- Interactive map of Mahuari

= Mahuari =

Mahuari is a village in Akorhi Gola in Pakidya Pancahyat in the Rohtas district of the Indian state of Bihar. Most of the inhabitants belong to the Brahmin and Yadav castes. It has a temple of the Goddess Durga and Khadeswari Maharaj.

==Demographics==

Around 211 families live there.

According to the 2011 census, Mahuari village has a population of 1,348, of which 685 are males and 663 are females, with 265 children aged 0-6, accounting for 19.66% of the total. The average sex-ratio of Mahuari village is 968, which is lower than the Bihar state average of 918, while the child sex-ratio is 1,008, which is higher than the Bihar average of 935.
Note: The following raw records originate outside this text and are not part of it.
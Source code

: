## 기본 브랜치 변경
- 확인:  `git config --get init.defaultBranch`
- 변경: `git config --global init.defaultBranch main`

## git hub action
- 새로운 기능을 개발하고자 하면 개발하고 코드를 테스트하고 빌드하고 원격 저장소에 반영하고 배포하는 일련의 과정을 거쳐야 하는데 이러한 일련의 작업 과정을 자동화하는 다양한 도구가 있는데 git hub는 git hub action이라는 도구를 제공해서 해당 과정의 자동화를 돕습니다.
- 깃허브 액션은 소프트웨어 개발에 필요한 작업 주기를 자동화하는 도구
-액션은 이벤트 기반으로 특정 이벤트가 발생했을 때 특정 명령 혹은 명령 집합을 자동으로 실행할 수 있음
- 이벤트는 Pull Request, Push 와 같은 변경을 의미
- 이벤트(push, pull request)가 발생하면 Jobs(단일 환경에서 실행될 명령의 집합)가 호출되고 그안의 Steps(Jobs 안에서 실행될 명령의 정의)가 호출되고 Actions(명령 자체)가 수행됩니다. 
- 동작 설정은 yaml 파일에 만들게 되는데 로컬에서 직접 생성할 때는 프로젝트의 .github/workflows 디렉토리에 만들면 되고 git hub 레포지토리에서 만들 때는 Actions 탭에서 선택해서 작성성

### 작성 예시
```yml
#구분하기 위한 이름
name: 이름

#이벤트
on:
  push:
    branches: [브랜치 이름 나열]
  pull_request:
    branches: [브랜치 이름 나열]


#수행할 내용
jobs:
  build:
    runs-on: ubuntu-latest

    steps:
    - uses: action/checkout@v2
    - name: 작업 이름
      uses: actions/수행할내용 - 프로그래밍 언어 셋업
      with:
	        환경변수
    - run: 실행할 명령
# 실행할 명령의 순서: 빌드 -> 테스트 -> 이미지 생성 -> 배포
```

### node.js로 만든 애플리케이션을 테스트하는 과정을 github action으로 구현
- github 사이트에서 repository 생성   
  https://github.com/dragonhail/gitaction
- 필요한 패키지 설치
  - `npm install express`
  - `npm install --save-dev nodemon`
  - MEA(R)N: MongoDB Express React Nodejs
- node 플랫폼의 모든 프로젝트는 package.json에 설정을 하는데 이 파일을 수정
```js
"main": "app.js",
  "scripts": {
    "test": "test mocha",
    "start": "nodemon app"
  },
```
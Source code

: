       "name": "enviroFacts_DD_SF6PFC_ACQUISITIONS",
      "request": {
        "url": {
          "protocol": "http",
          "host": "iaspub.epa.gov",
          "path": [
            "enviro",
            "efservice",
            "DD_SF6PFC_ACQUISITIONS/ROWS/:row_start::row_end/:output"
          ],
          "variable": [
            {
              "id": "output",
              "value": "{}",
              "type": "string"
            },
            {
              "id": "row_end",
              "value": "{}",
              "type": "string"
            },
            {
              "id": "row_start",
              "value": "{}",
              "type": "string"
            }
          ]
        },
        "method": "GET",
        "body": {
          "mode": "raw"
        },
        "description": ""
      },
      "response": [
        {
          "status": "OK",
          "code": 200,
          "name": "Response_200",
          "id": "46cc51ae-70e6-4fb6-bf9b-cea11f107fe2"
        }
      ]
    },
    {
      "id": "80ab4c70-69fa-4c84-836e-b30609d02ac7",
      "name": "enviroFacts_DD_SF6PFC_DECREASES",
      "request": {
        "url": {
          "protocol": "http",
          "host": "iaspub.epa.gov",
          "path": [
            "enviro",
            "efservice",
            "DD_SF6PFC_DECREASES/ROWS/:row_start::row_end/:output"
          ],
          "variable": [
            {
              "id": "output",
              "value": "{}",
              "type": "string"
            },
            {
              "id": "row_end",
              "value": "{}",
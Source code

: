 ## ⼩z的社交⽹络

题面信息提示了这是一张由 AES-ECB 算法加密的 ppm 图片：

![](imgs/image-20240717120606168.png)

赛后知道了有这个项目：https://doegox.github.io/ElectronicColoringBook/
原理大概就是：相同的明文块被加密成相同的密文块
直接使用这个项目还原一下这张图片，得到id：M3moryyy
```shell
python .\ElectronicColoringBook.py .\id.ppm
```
The literacy rate in Mahauri was 60.3% in 2011, compared to 61.80% in Bihar, with male literacy rates at 75.05% and female literacy rates at 44.91%.

== Geography ==
Neighbouring villages include Chanp, Bhaisahi, Lilari, Majhiyawan, Bishunpur, Khapra, Saleya, Bhav, Pachapokari, and Gamharia.

== Governance ==
Mahuari village is administered by an elected representative known as Sarpanch (Head of Village).

==Facilities==
The village markets are Akorhi Gola, Dehri and Sasaram.

The village has one primary school.

== Economy ==
The major crops grown include: paddy, wheat, sugarcane, grams, and lentils (such as masoor dal).